THE PROBLEM: In the copy of these records, include no pictures and change nothing else.

DATASET EXCERPTS:
|---|

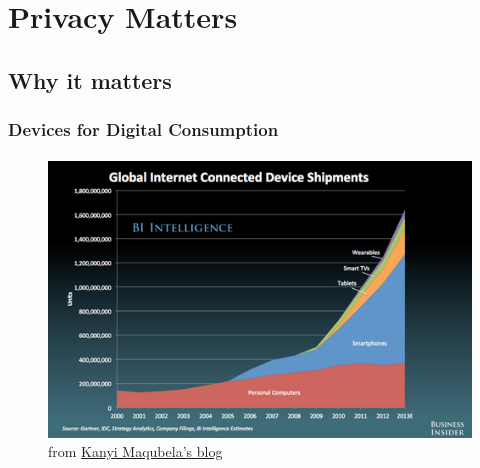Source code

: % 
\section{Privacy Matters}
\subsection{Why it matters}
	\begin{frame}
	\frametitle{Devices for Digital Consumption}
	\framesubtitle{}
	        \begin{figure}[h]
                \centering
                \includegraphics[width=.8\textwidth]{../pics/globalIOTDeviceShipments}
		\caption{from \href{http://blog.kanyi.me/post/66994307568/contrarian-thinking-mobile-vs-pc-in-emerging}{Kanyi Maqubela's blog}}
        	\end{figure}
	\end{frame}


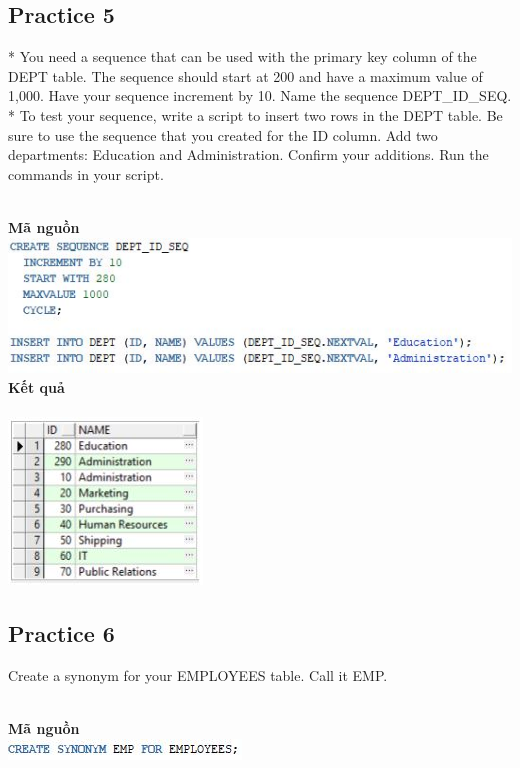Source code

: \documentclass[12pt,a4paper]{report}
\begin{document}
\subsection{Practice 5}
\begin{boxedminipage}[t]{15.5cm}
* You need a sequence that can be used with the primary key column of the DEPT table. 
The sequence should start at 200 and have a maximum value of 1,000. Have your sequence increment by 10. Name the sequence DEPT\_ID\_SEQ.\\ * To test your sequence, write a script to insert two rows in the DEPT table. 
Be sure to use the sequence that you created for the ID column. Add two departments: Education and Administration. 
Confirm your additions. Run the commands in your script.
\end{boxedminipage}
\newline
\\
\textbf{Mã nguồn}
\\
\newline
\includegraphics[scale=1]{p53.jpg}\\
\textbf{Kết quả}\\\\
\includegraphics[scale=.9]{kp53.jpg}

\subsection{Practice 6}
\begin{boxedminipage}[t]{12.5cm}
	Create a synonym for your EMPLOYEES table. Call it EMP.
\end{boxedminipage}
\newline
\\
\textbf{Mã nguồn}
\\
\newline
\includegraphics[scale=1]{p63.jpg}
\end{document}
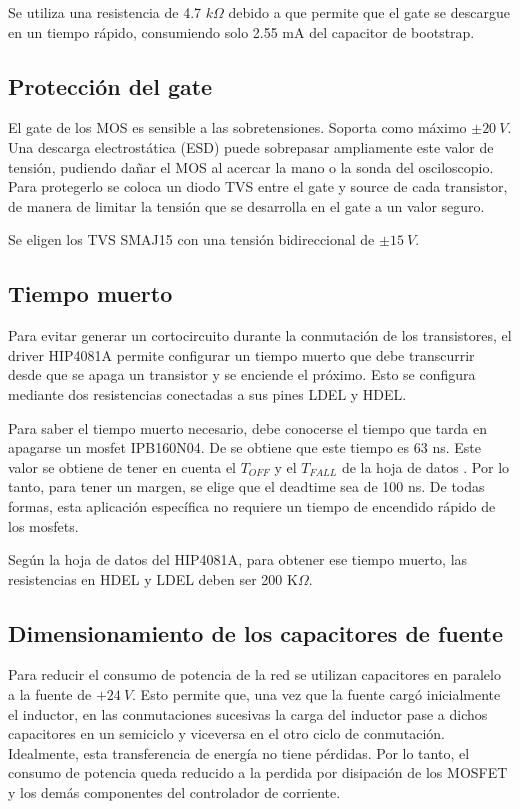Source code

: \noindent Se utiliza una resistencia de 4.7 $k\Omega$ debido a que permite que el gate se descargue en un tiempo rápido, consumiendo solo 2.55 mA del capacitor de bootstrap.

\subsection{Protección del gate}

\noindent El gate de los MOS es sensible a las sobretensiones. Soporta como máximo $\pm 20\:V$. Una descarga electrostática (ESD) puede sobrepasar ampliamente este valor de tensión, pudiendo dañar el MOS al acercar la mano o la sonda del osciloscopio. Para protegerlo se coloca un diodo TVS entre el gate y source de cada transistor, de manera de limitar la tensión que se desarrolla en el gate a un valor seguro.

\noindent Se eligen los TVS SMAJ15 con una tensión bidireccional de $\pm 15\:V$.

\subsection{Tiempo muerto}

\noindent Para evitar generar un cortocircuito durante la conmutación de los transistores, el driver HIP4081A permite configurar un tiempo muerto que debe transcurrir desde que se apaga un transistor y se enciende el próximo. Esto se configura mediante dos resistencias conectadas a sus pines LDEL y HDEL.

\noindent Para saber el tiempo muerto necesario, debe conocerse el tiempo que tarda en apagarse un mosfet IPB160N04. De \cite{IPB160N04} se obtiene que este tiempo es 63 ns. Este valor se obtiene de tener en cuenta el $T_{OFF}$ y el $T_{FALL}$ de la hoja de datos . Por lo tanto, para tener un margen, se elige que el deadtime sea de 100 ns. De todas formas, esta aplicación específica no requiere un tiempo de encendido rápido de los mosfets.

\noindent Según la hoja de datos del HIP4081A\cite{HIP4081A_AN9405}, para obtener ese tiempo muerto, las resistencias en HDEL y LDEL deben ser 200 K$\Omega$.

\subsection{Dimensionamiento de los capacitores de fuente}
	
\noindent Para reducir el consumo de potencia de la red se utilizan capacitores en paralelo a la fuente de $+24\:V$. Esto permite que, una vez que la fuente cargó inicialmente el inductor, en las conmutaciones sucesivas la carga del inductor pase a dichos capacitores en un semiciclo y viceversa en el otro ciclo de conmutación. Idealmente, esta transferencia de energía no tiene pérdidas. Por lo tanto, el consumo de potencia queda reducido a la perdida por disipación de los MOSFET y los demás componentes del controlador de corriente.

|---|

PROBLEM SOLUTION:
Source code

: % 
\section{Privacy Matters}
\subsection{Why it matters}
	\begin{frame}
	\frametitle{Devices for Digital Consumption}
	\framesubtitle{}
	        \begin{figure}[h]
                \centering
                \includegraphics[width=.8\textwidth]{../pics/globalIOTDeviceShipments}
		\caption{from \href{http://blog.kanyi.me/post/66994307568/contrarian-thinking-mobile-vs-pc-in-emerging}{Kanyi Maqubela's blog}}
        	\end{figure}
	\end{frame}


Source code

: \documentclass[12pt,a4paper]{report}
\begin{document}
\subsection{Practice 5}
\begin{boxedminipage}[t]{15.5cm}
* You need a sequence that can be used with the primary key column of the DEPT table. 
The sequence should start at 200 and have a maximum value of 1,000. Have your sequence increment by 10. Name the sequence DEPT\_ID\_SEQ.\\ * To test your sequence, write a script to insert two rows in the DEPT table. 
Be sure to use the sequence that you created for the ID column. Add two departments: Education and Administration. 
Confirm your additions. Run the commands in your script.
\end{boxedminipage}
\newline
\\
\textbf{Mã nguồn}
\\
\newline
\includegraphics[scale=1]{p53.jpg}\\
\textbf{Kết quả}\\\\
\includegraphics[scale=.9]{kp53.jpg}

\subsection{Practice 6}
\begin{boxedminipage}[t]{12.5cm}
	Create a synonym for your EMPLOYEES table. Call it EMP.
\end{boxedminipage}
\newline
\\
\textbf{Mã nguồn}
\\
\newline
\includegraphics[scale=1]{p63.jpg}
\end{document}
Source code

: \noindent Se utiliza una resistencia de 4.7 $k\Omega$ debido a que permite que el gate se descargue en un tiempo rápido, consumiendo solo 2.55 mA del capacitor de bootstrap.

\subsection{Protección del gate}

\noindent El gate de los MOS es sensible a las sobretensiones. Soporta como máximo $\pm 20\:V$. Una descarga electrostática (ESD) puede sobrepasar ampliamente este valor de tensión, pudiendo dañar el MOS al acercar la mano o la sonda del osciloscopio. Para protegerlo se coloca un diodo TVS entre el gate y source de cada transistor, de manera de limitar la tensión que se desarrolla en el gate a un valor seguro.

\noindent Se eligen los TVS SMAJ15 con una tensión bidireccional de $\pm 15\:V$.

\subsection{Tiempo muerto}

\noindent Para evitar generar un cortocircuito durante la conmutación de los transistores, el driver HIP4081A permite configurar un tiempo muerto que debe transcurrir desde que se apaga un transistor y se enciende el próximo. Esto se configura mediante dos resistencias conectadas a sus pines LDEL y HDEL.

\noindent Para saber el tiempo muerto necesario, debe conocerse el tiempo que tarda en apagarse un mosfet IPB160N04. De \cite{IPB160N04} se obtiene que este tiempo es 63 ns. Este valor se obtiene de tener en cuenta el $T_{OFF}$ y el $T_{FALL}$ de la hoja de datos . Por lo tanto, para tener un margen, se elige que el deadtime sea de 100 ns. De todas formas, esta aplicación específica no requiere un tiempo de encendido rápido de los mosfets.

\noindent Según la hoja de datos del HIP4081A\cite{HIP4081A_AN9405}, para obtener ese tiempo muerto, las resistencias en HDEL y LDEL deben ser 200 K$\Omega$.

\subsection{Dimensionamiento de los capacitores de fuente}
	
\noindent Para reducir el consumo de potencia de la red se utilizan capacitores en paralelo a la fuente de $+24\:V$. Esto permite que, una vez que la fuente cargó inicialmente el inductor, en las conmutaciones sucesivas la carga del inductor pase a dichos capacitores en un semiciclo y viceversa en el otro ciclo de conmutación. Idealmente, esta transferencia de energía no tiene pérdidas. Por lo tanto, el consumo de potencia queda reducido a la perdida por disipación de los MOSFET y los demás componentes del controlador de corriente.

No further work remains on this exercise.